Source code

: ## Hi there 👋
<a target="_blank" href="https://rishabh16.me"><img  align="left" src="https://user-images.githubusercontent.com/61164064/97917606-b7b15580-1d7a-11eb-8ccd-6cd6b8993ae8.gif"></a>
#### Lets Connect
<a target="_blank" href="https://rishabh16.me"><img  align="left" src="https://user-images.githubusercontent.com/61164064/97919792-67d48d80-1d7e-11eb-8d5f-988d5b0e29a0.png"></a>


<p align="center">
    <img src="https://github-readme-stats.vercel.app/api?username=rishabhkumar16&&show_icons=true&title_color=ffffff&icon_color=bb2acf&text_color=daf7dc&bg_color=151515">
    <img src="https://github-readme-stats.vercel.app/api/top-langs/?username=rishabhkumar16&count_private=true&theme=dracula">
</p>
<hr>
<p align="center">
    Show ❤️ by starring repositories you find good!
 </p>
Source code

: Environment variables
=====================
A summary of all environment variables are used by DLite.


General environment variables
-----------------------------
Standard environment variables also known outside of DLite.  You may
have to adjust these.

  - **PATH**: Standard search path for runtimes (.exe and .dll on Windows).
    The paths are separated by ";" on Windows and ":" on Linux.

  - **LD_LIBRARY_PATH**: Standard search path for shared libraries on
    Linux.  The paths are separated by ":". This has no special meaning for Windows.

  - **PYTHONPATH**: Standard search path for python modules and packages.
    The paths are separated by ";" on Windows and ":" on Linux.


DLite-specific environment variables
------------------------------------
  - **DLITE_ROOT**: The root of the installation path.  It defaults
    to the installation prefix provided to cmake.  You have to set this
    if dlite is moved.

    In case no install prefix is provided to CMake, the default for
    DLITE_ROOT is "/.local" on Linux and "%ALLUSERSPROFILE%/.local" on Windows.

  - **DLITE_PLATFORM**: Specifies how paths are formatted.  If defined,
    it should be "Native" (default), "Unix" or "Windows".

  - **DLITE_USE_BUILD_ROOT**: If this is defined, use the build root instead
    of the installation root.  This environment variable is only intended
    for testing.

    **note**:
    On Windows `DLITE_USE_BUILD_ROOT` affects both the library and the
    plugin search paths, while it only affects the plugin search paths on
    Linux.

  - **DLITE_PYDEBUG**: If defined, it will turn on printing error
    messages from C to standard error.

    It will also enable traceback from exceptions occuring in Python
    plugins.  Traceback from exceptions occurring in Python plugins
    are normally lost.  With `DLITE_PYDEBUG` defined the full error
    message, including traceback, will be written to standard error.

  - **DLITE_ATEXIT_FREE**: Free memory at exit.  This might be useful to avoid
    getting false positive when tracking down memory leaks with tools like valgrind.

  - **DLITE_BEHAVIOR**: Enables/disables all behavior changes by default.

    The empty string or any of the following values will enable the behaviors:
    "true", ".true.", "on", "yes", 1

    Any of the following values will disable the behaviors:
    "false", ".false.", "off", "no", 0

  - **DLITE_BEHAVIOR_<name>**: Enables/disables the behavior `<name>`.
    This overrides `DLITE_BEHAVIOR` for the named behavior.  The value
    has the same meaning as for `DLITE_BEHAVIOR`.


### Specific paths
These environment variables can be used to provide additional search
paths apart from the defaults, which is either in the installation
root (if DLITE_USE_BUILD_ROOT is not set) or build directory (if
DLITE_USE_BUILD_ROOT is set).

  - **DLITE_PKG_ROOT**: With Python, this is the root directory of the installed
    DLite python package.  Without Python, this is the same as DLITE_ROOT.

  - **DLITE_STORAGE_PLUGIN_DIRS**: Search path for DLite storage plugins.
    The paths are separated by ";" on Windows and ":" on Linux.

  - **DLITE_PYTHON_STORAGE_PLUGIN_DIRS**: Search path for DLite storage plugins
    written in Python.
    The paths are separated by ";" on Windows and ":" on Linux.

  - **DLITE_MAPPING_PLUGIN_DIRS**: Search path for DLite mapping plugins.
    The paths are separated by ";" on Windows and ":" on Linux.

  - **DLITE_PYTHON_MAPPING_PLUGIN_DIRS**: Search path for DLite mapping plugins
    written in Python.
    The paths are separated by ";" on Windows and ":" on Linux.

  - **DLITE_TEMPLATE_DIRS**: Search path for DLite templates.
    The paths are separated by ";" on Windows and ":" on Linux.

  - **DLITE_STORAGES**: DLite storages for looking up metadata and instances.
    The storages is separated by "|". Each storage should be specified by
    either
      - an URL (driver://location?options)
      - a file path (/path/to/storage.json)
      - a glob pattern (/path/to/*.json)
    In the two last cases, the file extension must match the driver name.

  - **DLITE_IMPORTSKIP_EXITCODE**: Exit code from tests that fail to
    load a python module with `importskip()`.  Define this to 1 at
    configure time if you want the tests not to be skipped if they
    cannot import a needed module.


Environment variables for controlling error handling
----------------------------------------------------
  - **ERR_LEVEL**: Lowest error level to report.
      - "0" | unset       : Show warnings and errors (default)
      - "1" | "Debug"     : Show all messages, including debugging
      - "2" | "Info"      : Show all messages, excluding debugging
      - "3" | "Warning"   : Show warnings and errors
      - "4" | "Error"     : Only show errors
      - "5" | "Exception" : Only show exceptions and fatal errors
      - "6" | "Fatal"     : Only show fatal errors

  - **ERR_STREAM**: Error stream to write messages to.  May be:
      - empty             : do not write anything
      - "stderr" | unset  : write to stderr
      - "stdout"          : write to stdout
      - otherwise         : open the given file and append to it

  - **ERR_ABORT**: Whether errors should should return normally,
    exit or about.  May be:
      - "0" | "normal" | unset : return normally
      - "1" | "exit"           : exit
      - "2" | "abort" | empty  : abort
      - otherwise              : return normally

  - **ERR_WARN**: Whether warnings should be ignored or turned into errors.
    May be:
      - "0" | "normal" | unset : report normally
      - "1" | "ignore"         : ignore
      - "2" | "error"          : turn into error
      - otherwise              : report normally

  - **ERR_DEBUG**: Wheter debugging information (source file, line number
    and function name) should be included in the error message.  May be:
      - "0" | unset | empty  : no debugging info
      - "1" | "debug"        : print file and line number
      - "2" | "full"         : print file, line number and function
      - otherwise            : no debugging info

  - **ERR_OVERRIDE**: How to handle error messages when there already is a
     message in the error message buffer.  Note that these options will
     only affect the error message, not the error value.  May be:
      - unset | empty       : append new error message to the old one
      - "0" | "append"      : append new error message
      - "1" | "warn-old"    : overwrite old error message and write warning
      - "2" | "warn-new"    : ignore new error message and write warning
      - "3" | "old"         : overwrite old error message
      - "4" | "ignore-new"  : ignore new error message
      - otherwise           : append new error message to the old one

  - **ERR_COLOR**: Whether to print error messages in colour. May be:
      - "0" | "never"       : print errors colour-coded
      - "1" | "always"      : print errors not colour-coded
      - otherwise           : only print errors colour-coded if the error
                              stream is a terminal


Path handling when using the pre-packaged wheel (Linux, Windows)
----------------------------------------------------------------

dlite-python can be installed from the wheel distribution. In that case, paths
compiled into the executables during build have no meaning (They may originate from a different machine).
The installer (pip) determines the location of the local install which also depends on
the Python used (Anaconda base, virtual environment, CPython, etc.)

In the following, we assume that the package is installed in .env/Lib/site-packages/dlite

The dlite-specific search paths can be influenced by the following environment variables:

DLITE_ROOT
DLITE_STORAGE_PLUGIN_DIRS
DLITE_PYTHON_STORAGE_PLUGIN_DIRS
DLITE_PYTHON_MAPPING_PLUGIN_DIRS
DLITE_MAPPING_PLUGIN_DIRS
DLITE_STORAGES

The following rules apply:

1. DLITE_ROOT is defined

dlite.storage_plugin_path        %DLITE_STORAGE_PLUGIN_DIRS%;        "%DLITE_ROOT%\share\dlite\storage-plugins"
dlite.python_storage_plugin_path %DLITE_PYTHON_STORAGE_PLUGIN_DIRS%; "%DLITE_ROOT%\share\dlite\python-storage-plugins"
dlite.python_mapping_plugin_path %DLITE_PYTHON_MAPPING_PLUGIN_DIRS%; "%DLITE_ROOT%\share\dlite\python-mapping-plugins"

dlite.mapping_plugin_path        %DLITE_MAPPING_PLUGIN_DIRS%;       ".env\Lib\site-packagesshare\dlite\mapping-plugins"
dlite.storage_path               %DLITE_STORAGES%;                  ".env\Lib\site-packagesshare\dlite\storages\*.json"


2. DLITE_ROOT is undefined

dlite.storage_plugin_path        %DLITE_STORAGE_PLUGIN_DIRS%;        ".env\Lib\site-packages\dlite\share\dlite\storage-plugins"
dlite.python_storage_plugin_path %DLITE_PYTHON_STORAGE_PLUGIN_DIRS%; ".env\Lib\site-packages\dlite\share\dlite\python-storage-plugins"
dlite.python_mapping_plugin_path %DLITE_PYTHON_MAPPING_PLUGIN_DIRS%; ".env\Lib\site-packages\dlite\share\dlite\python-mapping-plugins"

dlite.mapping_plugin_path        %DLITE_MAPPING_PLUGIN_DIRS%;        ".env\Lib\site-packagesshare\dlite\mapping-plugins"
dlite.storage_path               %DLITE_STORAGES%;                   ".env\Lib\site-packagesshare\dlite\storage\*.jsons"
# # #
**Task to carry out:** Only the lines above from the line with "- **DLITE_MAPPING_PLUGIN_DIRS**: Search" to the line with "unset : report normally", those two lines included, should be reproduced exactly.

**Solution for this exercise:**
  - **DLITE_MAPPING_PLUGIN_DIRS**: Search path for DLite mapping plugins.
    The paths are separated by ";" on Windows and ":" on Linux.

  - **DLITE_PYTHON_MAPPING_PLUGIN_DIRS**: Search path for DLite mapping plugins
    written in Python.
    The paths are separated by ";" on Windows and ":" on Linux.

  - **DLITE_TEMPLATE_DIRS**: Search path for DLite templates.
    The paths are separated by ";" on Windows and ":" on Linux.

  - **DLITE_STORAGES**: DLite storages for looking up metadata and instances.
    The storages is separated by "|". Each storage should be specified by
    either
      - an URL (driver://location?options)
      - a file path (/path/to/storage.json)
      - a glob pattern (/path/to/*.json)
    In the two last cases, the file extension must match the driver name.

  - **DLITE_IMPORTSKIP_EXITCODE**: Exit code from tests that fail to
    load a python module with `importskip()`.  Define this to 1 at
    configure time if you want the tests not to be skipped if they
    cannot import a needed module.


Environment variables for controlling error handling
----------------------------------------------------
  - **ERR_LEVEL**: Lowest error level to report.
      - "0" | unset       : Show warnings and errors (default)
      - "1" | "Debug"     : Show all messages, including debugging
      - "2" | "Info"      : Show all messages, excluding debugging
      - "3" | "Warning"   : Show warnings and errors
      - "4" | "Error"     : Only show errors
      - "5" | "Exception" : Only show exceptions and fatal errors
      - "6" | "Fatal"     : Only show fatal errors

  - **ERR_STREAM**: Error stream to write messages to.  May be:
      - empty             : do not write anything
      - "stderr" | unset  : write to stderr
      - "stdout"          : write to stdout
      - otherwise         : open the given file and append to it

  - **ERR_ABORT**: Whether errors should should return normally,
    exit or about.  May be:
      - "0" | "normal" | unset : return normally
      - "1" | "exit"           : exit
      - "2" | "abort" | empty  : abort
      - otherwise              : return normally

  - **ERR_WARN**: Whether warnings should be ignored or turned into errors.
    May be:
      - "0" | "normal" | unset : report normally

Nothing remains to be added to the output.